The NASA-funded $10 million CAPSTONE spacecraft, built by Advanced Space, will launch in the first half of this year to prove the feasibility of the unique fuel-saving elliptical lunar orbit that the NASA-led Gateway space station will be in later in the decade. CAPSTONE’s team will also collaborate with the NASA LRO team to have both spacecraft communicate with each other and demonstrate autonomous navigation in lunar orbit, a capability key to efficient operations when many spacecraft will be around the Moon in the near future. It turned out last week that Advanced Space has entered into an agreement with the U.S. Air Force to share orbital data collected by the spacecraft. Here’s what the press release says (emphasis mine):

The opportunity to analyze data retrieved from the mission will be beneficial for future mission design and navigation strategies for defense and other customers.

Astrobotic’s first lunar lander, launching later this year as part of NASA’s CLPS program, will deploy five tiny autonomous rovers collectively called COLMENA, representing Mexico’s first Moon mission. Weighing about 60 grams and spanning 12 centimeters across each, they really are tiny. COLMENA aims to demonstrate how such small robots working in tandem can survive and navigate the harsh lunar environment. COLMENA is developed by the Space Instrumentation Laboratory (LINX) at the National Autonomous University of Mexico, with support from the Mexican Space Agency.

(Thanks to Yazmín for helping me with the content and translation of the official statement.)

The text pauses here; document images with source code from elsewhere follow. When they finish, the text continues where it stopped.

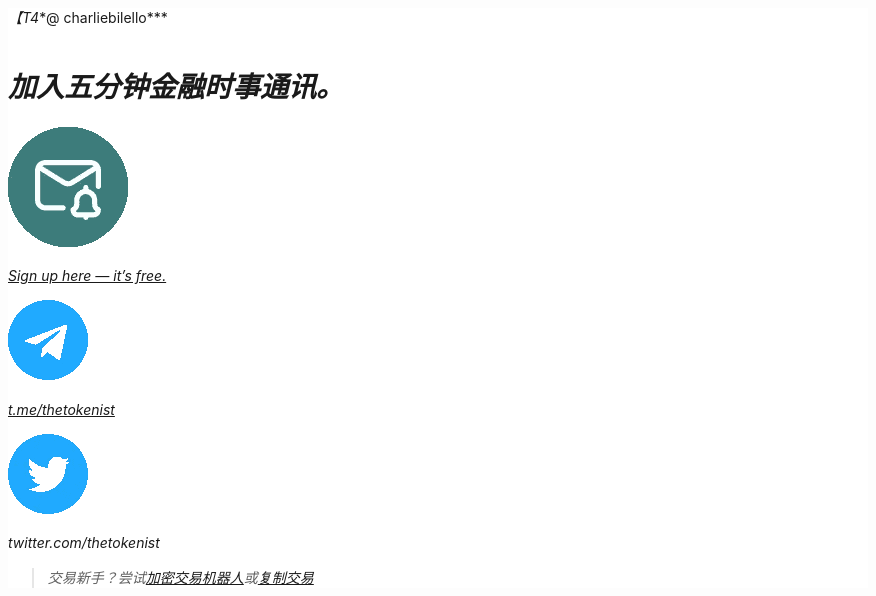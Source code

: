 *【T4**@ charliebilello***

# *加入五分钟金融时事通讯。*

*![](img/b5e847f4ace36f88d54a3eb4b363b346.png)*

*[Sign up here — it’s free.](https://tokenist.com/newsletter/)*

*![](img/01dde113d6d578cf82a08238d51ca102.png)*

*[t.me/thetokenist](http://t.me/thetokenist)*

*![](img/28757ed2546f5e4d4605effff9f62b0b.png)*

*twitter.com/thetokenist*

> *交易新手？尝试[加密交易机器人](/coinmonks/crypto-trading-bot-c2ffce8acb2a)或[复制交易](/coinmonks/top-10-crypto-copy-trading-platforms-for-beginners-d0c37c7d698c)*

Closeup image of a COLMENA rover. Credits: UNAM / AEM

It’s been interesting to see Mexican entities forge international partnerships for lunar exploration. Another notable example from last year is the collaboration on lunar resource extraction technologies between the Mexican Space Agency, the Mexican startup Dereum Labs and Airbus. Dereum is developing swarms of modular rovers to map lunar resources whereas Airbus is making technologies to extract and covert those resources using its ROXY system. This collaboration is part of Mexico’s new In-Situ Resources Utilisation (ISRU) program to indigenously develop said technologies.

More Moon?

Long-time readers of Moon Monday may have noticed that lately I’ve been trying to provide more context for major news items. It does mean lengthier reporting for some developments but (I hope) it also helps you clearly see how multiple related events unfolded over time. Relatedly, when I asked for feedback on Moon Monday late last year, a common voice was that the issues are slightly longer than people would like. So to balance length and context, I’ve decided that instead of making each news item too brief, I’ll omit mentioning some really small developments entirely.

Do you like it this way? If not, why not? Thoughts?